Special Issue Information

Dear Colleagues,

Modeling, monitoring, diagnostic, prognostic and automatic control systems are commonly found in many engineering domains, including mechanical engineering, electrical engineering, control engineering, civil engineering and biomedical engineering, etc. Intelligent systems have the capability to acquire and apply knowledge in an intelligent manner and use perception, reasoning and learning to make decisions based on incomplete information. Therefore, intelligent system approaches to modeling, monitoring, diagnosis, prognosis and control systems can pave a practical path for a variety of engineering applications in the absence of human interactions.

The aim of this Special Issue is to create an international forum for scientists and practicing engineers throughout the world to publish their latest research findings and ideas regarding modeling, intelligent monitoring, diagnostic, prognostic and control systems for engineering applications. This Special Issue welcomes theoretical contributions that aim to advance our understanding of intelligent techniques, including neurocomputing, deep learning, fuzzy logic, evolutionary algorithms, swarm intelligence and interdisciplinary topics. Moreover, this Special Issue also welcomes reports on innovative engineering applications that focus on the modeling, monitoring, diagnosis, prognosis and control of physical processes or systems with no (or very little) human interactions.

This Special Issue will collate original research articles as well as review articles. Potential topics include, but are not limited to:

  • Modeling methodology of complex electromechanical systems;
  • Fault detection;
  • Image- and signal-based diagnosis;
  • Prognosis of remaining useful life of core equipment;
  • System modeling, identification and prediction;
  • Intelligent control and automation;
  • Process control, motion control, force control, vibration control and fault-tolerant control;
  • Fuzzy logic systems;
  • Swarm intelligence and evolutionary algorithms;
  • Machine learning methods;
  • Signal processing and pattern recognition;
  • Hybrid algorithms in intelligent transportation;
  • The control of intelligent and unmanned systems.

Dr. Jing Zhao
Prof. Dr.

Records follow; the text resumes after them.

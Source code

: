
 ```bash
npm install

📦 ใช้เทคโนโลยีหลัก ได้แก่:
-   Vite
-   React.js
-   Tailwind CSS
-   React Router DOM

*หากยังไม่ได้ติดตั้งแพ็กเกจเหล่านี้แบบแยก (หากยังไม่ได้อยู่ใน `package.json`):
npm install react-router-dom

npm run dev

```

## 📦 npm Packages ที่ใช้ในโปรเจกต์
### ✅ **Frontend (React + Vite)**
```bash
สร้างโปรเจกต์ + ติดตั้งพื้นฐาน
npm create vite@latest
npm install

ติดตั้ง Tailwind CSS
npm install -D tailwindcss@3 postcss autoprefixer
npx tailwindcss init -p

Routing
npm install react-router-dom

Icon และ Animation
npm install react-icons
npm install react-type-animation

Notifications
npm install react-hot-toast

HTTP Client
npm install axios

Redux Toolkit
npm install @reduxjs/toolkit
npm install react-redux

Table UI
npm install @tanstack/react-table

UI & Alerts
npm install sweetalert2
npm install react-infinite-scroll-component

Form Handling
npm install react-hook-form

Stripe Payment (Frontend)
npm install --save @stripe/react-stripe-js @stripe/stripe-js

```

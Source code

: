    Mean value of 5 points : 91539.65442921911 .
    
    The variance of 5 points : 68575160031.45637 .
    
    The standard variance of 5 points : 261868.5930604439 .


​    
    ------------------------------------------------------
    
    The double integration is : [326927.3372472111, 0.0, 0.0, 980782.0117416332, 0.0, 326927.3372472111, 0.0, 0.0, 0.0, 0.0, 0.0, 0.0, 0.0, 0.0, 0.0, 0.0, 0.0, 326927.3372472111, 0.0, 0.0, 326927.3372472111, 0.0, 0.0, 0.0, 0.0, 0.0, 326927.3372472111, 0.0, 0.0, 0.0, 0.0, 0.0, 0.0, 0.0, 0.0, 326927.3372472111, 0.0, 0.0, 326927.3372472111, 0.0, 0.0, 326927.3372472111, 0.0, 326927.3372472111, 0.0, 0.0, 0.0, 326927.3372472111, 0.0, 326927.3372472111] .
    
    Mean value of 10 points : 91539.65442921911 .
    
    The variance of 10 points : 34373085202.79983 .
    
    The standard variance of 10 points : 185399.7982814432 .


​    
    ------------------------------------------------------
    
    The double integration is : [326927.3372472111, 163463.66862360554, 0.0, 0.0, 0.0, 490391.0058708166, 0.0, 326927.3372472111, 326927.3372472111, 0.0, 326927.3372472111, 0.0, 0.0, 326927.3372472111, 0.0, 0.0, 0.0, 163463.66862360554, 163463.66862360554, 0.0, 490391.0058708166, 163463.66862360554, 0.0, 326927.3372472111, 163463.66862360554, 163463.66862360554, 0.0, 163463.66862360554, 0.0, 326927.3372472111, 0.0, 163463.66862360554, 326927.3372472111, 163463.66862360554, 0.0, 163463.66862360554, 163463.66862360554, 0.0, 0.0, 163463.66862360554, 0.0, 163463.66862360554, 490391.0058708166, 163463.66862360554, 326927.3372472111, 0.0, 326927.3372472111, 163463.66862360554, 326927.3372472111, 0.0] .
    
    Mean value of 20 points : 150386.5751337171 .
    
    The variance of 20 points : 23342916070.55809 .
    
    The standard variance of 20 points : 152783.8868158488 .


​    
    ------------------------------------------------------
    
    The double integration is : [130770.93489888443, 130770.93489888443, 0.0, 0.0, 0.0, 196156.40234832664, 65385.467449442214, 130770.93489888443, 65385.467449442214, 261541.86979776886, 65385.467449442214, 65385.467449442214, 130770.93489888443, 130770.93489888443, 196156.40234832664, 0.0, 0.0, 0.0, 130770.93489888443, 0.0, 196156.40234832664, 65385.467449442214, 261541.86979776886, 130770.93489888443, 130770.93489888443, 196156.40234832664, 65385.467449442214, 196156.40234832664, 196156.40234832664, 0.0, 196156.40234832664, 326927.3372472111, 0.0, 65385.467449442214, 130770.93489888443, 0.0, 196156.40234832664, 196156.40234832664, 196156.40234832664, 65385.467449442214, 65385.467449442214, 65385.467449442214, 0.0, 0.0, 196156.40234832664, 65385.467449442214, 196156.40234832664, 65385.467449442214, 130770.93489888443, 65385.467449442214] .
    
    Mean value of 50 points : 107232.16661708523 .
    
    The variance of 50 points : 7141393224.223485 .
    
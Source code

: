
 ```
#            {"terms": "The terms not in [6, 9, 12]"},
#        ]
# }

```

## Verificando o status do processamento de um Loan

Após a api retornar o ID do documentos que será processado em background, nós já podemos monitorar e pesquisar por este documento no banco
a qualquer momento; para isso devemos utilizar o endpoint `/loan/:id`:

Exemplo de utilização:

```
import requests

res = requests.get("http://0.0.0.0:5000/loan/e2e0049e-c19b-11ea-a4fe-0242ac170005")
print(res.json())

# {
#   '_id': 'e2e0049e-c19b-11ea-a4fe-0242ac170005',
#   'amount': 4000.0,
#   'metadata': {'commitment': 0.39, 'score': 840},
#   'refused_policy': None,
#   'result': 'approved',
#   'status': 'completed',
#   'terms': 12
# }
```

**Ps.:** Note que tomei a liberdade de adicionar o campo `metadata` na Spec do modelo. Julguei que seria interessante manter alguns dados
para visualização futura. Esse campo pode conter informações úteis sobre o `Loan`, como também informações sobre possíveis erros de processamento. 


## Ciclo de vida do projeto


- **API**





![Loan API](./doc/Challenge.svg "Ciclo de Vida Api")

Pak Kin Wong
Guest Editors

Manuscript Submission Information

Manuscripts should be submitted online at www.mdpi.com by registering and logging in to this website. Once you are registered, click here to go to the submission form. Manuscripts can be submitted until the deadline. All submissions that pass pre-check are peer-reviewed. Accepted papers will be published continuously in the journal (as soon as accepted) and will be listed together on the special issue website. Research articles, review articles as well as short communications are invited. For planned papers, a title and short abstract (about 100 words) can be sent to the Editorial Office for announcement on this website.

Submitted manuscripts should not have been published previously, nor be under consideration for publication elsewhere (except conference proceedings papers). All manuscripts are thoroughly refereed through a single-blind peer-review process. A guide for authors and other relevant information for submission of manuscripts is available on the Instructions for Authors page. Sensors is an international peer-reviewed open access semimonthly journal published by MDPI.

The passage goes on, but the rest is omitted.